# ADS 509 Module 1: APIs and Web Scraping

This notebook has two parts. In the first part, you will scrape lyrics from AZLyrics.com. In the second part, you'll run code that verifies the completeness of your data pull.

For this assignment you have chosen two musical artists who have at least 20 songs with lyrics on AZLyrics.com. We start with pulling some information and analyzing them.

## Import Libraries

In [1]:
import os
import datetime
import re
import shutil

# for the lyrics scrape section
import requests
import time
from bs4 import BeautifulSoup
from collections import defaultdict, Counter
import random

In [2]:
artists = {
    'mac miller': "https://www.azlyrics.com/m/macmiller.html",
    'pop smoke': "https://www.azlyrics.com/p/popsmoke.html"
}

## A Note on Rate Limiting

The lyrics site, www.azlyrics.com, does not have an explicit maximum on number of requests in any one time, but in our testing it appears that too many requests in too short a time will cause the site to stop returning lyrics pages.

In [3]:
lyrics_pages = defaultdict(list)

for artist, artist_page in artists.items():
    r = requests.get(artist_page)
    time.sleep(5 + 10 * random.random())
    soup = BeautifulSoup(r.text, "html.parser")

    for link in soup.select("div.listalbum-item a[href]"):
        href = link["href"]
        if href.startswith("/lyrics/"):
            full_link = "https://www.azlyrics.com" + href
            lyrics_pages[artist].append(full_link)

In [4]:
for artist, lp in lyrics_pages.items():
    assert(len(set(lp)) > 20)

In [5]:
for artist, links in lyrics_pages.items():
    print(f"For {artist} we have {len(links)}.")
    print(f"The full pull will take for this artist will take {round(len(links)*10/3600,2)} hours.")

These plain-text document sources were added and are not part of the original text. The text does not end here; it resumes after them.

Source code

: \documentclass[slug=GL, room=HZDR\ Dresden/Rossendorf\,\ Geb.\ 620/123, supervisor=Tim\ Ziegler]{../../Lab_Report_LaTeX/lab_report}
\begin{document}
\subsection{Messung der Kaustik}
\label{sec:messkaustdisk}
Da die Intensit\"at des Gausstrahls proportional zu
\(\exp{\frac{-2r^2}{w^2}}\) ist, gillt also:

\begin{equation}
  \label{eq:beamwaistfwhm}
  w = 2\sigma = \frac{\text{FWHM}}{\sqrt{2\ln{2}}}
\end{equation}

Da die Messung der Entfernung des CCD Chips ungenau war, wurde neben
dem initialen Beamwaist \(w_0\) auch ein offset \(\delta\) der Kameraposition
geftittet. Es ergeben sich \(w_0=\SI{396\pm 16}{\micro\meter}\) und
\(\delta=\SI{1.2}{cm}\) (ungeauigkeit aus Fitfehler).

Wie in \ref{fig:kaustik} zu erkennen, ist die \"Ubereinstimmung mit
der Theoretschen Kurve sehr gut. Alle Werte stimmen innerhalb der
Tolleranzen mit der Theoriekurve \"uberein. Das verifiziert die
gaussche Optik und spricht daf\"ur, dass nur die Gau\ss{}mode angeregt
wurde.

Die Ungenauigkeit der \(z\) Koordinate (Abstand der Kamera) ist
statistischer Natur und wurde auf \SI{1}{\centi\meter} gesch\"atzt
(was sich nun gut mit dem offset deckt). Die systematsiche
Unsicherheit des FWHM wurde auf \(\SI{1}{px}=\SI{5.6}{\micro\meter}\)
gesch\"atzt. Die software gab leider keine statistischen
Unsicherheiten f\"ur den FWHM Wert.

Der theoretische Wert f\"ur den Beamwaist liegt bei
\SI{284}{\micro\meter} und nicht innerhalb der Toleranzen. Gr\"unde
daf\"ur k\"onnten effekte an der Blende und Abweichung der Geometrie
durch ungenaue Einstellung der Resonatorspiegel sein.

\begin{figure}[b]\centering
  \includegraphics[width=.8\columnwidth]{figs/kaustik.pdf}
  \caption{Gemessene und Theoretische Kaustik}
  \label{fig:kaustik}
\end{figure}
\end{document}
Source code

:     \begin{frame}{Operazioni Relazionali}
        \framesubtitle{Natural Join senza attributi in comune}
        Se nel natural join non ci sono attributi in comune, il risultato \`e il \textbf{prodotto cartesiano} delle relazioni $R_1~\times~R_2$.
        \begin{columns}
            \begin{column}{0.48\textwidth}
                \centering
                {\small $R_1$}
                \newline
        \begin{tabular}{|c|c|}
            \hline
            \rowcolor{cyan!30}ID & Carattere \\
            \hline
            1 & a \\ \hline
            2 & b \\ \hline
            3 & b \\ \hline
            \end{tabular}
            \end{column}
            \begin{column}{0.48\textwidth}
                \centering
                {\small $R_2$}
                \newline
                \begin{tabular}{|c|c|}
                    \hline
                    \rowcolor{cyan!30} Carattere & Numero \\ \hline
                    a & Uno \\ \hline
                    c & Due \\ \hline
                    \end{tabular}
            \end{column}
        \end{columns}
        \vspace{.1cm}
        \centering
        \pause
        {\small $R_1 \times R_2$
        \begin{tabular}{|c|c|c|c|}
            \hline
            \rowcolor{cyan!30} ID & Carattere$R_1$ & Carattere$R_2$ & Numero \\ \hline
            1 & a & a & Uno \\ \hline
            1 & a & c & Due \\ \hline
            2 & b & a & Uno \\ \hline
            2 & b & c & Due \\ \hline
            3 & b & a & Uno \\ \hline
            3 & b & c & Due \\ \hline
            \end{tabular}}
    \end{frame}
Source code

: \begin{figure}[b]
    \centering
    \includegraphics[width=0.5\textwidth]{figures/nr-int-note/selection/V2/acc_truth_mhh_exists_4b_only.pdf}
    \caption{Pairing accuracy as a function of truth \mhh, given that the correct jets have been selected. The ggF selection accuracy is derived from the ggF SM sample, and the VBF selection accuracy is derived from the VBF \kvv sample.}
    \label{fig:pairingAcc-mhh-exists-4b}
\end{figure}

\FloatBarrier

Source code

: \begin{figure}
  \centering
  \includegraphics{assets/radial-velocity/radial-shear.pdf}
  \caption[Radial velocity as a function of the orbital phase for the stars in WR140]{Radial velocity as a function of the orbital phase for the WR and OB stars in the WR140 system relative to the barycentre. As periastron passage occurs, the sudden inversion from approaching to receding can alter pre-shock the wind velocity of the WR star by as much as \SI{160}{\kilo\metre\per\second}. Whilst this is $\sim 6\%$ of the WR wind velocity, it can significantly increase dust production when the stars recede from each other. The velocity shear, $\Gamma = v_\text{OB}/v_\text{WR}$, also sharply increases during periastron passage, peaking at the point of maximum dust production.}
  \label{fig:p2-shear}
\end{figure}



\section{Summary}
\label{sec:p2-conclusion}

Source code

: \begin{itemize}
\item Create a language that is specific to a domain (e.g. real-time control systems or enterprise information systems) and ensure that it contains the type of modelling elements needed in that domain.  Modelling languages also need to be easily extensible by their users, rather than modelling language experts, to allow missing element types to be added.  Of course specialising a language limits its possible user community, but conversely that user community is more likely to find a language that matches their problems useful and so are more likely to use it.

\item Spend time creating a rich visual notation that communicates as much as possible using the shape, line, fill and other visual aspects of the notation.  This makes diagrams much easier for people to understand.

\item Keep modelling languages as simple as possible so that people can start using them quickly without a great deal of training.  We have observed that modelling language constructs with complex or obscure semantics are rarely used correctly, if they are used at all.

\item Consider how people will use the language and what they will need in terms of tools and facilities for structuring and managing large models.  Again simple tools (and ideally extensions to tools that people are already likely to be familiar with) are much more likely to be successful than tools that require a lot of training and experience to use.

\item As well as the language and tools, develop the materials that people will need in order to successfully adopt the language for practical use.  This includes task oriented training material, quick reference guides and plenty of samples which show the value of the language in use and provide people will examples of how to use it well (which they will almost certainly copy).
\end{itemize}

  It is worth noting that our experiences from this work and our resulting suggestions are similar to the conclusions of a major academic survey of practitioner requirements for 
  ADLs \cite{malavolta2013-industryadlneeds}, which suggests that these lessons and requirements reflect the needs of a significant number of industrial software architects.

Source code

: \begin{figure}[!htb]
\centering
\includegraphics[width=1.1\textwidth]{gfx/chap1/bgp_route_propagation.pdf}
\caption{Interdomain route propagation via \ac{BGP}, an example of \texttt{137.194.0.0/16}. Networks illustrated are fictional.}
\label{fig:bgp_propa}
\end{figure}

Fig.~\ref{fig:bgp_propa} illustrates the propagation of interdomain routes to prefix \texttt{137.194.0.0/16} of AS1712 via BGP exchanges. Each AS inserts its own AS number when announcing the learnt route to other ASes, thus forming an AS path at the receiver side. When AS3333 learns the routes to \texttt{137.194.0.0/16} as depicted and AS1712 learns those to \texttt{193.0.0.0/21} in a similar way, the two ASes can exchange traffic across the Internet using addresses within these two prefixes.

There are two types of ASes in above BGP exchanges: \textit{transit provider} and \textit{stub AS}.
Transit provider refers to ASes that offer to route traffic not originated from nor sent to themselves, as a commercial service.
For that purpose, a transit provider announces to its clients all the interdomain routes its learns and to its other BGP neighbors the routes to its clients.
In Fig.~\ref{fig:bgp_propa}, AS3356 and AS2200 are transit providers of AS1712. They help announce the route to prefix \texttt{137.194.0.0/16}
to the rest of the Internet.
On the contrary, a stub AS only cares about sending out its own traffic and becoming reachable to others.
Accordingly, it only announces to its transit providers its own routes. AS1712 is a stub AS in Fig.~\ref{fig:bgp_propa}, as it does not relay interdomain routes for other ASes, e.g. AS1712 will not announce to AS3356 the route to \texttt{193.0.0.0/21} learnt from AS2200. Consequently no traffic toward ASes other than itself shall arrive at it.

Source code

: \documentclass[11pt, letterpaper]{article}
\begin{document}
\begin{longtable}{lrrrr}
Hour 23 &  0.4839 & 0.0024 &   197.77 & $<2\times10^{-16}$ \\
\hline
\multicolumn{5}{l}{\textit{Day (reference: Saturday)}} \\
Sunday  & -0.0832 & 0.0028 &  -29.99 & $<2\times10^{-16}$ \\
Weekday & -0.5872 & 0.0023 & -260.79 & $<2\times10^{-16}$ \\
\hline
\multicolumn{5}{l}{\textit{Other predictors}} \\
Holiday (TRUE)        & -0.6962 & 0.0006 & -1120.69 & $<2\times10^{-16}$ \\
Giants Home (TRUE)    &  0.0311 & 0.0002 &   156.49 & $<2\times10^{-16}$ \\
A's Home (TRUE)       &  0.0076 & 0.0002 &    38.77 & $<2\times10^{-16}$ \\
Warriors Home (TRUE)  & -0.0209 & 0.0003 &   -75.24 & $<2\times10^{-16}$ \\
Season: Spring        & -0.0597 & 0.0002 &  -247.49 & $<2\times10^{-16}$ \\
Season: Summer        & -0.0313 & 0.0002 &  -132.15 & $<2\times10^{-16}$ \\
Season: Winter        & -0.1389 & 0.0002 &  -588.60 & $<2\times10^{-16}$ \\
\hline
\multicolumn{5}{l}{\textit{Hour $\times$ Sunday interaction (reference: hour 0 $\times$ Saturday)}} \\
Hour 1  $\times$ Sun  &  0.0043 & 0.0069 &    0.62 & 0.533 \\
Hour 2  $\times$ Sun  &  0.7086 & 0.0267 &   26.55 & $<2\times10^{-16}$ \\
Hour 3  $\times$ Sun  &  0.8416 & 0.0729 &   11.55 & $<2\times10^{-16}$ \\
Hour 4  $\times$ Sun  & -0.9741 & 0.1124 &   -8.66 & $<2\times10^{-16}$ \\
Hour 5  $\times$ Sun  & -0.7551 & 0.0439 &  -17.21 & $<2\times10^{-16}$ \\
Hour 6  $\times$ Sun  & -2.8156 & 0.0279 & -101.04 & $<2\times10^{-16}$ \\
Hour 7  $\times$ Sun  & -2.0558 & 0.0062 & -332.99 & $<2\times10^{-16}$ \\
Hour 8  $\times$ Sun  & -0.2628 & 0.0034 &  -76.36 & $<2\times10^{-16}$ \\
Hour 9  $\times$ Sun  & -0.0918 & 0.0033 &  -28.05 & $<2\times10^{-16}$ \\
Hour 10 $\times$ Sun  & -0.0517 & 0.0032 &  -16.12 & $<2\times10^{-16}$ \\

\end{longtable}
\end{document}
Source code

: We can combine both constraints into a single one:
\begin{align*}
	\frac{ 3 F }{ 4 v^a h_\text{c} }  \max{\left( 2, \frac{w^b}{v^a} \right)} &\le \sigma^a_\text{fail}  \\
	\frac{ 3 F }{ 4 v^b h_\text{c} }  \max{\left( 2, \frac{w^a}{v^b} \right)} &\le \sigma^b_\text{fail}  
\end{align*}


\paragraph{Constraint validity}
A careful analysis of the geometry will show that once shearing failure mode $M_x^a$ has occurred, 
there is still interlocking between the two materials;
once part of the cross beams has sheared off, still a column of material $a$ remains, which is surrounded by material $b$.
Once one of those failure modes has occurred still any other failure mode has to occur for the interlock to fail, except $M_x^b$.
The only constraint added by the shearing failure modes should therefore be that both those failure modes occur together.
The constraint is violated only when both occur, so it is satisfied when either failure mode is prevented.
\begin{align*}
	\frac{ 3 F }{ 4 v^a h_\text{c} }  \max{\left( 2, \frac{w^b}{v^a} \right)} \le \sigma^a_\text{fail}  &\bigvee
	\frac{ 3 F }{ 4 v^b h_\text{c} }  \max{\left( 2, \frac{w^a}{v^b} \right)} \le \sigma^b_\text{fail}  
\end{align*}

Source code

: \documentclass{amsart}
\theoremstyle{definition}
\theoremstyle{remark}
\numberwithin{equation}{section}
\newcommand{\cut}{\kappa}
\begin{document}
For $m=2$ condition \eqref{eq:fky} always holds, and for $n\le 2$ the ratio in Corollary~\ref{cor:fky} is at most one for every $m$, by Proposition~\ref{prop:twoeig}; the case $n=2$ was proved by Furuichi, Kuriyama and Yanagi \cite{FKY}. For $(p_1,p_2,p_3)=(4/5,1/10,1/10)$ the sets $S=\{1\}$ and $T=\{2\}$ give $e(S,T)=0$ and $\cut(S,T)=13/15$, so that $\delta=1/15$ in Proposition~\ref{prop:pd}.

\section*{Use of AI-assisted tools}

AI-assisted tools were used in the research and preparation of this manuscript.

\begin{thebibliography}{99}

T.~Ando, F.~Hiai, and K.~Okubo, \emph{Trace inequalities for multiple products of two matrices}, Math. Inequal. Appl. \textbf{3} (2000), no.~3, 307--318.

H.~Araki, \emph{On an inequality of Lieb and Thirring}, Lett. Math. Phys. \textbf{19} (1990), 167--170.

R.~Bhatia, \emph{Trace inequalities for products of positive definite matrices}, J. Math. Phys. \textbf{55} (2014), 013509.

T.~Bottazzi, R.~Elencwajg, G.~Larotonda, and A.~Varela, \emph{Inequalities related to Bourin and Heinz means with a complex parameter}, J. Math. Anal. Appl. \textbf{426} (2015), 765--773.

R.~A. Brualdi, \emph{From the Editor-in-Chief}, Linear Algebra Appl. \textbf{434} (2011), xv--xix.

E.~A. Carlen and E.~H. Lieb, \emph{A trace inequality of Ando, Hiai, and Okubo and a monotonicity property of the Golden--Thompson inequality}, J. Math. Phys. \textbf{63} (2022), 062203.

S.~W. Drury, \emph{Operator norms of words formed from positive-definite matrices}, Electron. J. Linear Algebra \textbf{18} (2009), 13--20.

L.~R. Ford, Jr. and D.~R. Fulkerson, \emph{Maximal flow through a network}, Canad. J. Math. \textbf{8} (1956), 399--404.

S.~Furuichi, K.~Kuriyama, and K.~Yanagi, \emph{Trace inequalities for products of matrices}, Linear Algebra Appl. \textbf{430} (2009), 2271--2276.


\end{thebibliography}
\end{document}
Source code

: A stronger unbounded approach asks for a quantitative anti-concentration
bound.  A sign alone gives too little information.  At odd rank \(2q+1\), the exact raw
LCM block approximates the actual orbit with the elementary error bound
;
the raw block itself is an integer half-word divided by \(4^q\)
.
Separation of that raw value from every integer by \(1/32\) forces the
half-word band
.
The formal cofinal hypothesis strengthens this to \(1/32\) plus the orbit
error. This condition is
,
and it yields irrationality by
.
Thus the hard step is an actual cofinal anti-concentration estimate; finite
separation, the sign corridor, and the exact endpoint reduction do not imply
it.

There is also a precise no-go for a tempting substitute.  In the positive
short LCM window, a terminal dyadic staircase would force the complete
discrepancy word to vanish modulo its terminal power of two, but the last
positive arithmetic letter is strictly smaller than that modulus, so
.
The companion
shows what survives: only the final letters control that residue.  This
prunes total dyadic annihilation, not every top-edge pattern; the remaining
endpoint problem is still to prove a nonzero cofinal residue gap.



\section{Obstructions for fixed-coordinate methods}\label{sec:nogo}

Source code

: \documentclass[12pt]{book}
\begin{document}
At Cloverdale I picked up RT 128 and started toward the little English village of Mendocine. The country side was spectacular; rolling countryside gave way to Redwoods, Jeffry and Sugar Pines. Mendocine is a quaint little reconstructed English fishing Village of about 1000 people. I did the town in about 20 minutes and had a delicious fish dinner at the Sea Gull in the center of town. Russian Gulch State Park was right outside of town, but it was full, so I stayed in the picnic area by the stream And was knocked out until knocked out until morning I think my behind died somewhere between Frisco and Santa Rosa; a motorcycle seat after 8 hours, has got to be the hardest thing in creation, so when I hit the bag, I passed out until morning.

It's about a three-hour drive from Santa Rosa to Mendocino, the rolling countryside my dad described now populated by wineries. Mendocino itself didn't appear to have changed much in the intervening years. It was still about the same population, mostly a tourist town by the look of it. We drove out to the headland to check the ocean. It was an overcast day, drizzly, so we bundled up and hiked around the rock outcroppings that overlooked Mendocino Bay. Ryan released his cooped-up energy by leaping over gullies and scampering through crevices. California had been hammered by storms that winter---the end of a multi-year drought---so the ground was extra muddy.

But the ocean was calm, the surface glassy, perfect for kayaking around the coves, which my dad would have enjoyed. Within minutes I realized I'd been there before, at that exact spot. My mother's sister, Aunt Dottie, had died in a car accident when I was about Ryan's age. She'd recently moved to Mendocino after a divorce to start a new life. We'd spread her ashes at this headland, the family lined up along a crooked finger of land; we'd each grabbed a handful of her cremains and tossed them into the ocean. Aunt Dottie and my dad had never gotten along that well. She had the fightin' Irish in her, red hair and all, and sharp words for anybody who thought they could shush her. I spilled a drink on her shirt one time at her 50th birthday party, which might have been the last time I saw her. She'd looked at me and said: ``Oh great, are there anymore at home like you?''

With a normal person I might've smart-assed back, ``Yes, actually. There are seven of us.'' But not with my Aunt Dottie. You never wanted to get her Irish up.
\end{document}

For mac miller we have 310.
The full pull will take for this artist will take 0.86 hours.
For pop smoke we have 106.
The full pull will take for this artist will take 0.29 hours.


In [6]:
def generate_filename_from_link(link):
    if not link:
        return None

    name = link.replace("https","").replace("http","")
    name = name.replace(".html","")
    name = name.replace("/lyrics/","")
    name = name.replace("://","").replace(".","_").replace("/","_")
    name = name + ".txt"
    return name

In [7]:
if os.path.isdir("lyrics"):
    shutil.rmtree("lyrics/")

os.mkdir("lyrics")

In [8]:
url_stub = "https://www.azlyrics.com"
start = time.time()

total_pages = 0

for artist in lyrics_pages:
    folder = f"lyrics/{artist}"
    os.makedirs(folder, exist_ok=True)

    for link in lyrics_pages[artist][:20]:
        try:
            r = requests.get(link)
            time.sleep(5 + 10 * random.random())

            soup = BeautifulSoup(r.text, "html.parser")
            title = soup.find("title").get_text(strip=True)
            divs = soup.find_all("div", class_=False, id=False)
            lyrics = divs[0].get_text(separator="\n").strip()

            filename = generate_filename_from_link(link)
            filepath = os.path.join(folder, filename)

            with open(filepath, "w", encoding="utf-8") as f:
                f.write(title + "\n\n" + lyrics)

            total_pages += 1

        except Exception as e:
            print(f"Failed to get {link} for {artist}: {e}")

In [9]:
print(f"Total run time was {round((time.time() - start)/3600, 2)} hours.")

Total run time was 0.12 hours.


In [10]:
def words(text):
    return re.findall(r'\w+', text.lower())

In [11]:
artist_folders = os.listdir("lyrics/")
artist_folders = [f for f in artist_folders if os.path.isdir("lyrics/" + f)]

for artist in artist_folders:
    artist_files = os.listdir("lyrics/" + artist)
    artist_files = [f for f in artist_files if 'txt' in f or 'csv' in f or 'tsv' in f]

    print(f"For {artist} we have {len(artist_files)} files.")

    artist_words = []

    for f_name in artist_files:
        with open("lyrics/" + artist + "/" + f_name, encoding="utf-8") as infile:
            artist_words.extend(words(infile.read()))

    print(f"For {artist} we have roughly {len(artist_words)} words, {len(set(artist_words))} are unique.")

For mac miller we have 20 files.
For mac miller we have roughly 12582 words, 1835 are unique.
For pop smoke we have 20 files.
For pop smoke we have roughly 9296 words, 1358 are unique.